### EXERCISE DESCRIPTION
Would you show every line from the records that holds "action"?
══ DATA FOR THIS TASK ══
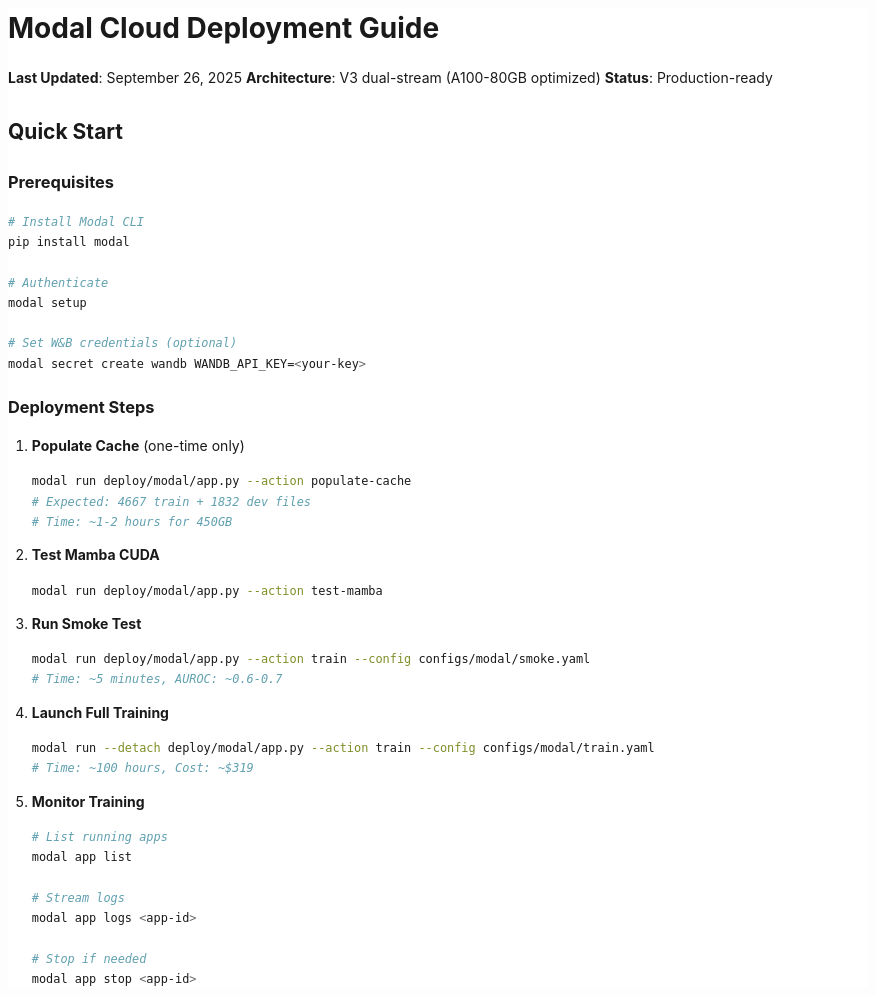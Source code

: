 # Modal Cloud Deployment Guide

**Last Updated**: September 26, 2025
**Architecture**: V3 dual-stream (A100-80GB optimized)
**Status**: Production-ready

## Quick Start

### Prerequisites
```bash
# Install Modal CLI
pip install modal

# Authenticate
modal setup

# Set W&B credentials (optional)
modal secret create wandb WANDB_API_KEY=<your-key>
```

### Deployment Steps

1. **Populate Cache** (one-time only)
   ```bash
   modal run deploy/modal/app.py --action populate-cache
   # Expected: 4667 train + 1832 dev files
   # Time: ~1-2 hours for 450GB
   ```

2. **Test Mamba CUDA**
   ```bash
   modal run deploy/modal/app.py --action test-mamba
   ```

3. **Run Smoke Test**
   ```bash
   modal run deploy/modal/app.py --action train --config configs/modal/smoke.yaml
   # Time: ~5 minutes, AUROC: ~0.6-0.7
   ```

4. **Launch Full Training**
   ```bash
   modal run --detach deploy/modal/app.py --action train --config configs/modal/train.yaml
   # Time: ~100 hours, Cost: ~$319
   ```

5. **Monitor Training**
   ```bash
   # List running apps
   modal app list

   # Stream logs
   modal app logs <app-id>

   # Stop if needed
   modal app stop <app-id>
   ```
═══
### TASK RESULT
   modal run deploy/modal/app.py --action populate-cache
   modal run deploy/modal/app.py --action test-mamba
   modal run deploy/modal/app.py --action train --config configs/modal/smoke.yaml
   modal run --detach deploy/modal/app.py --action train --config configs/modal/train.yaml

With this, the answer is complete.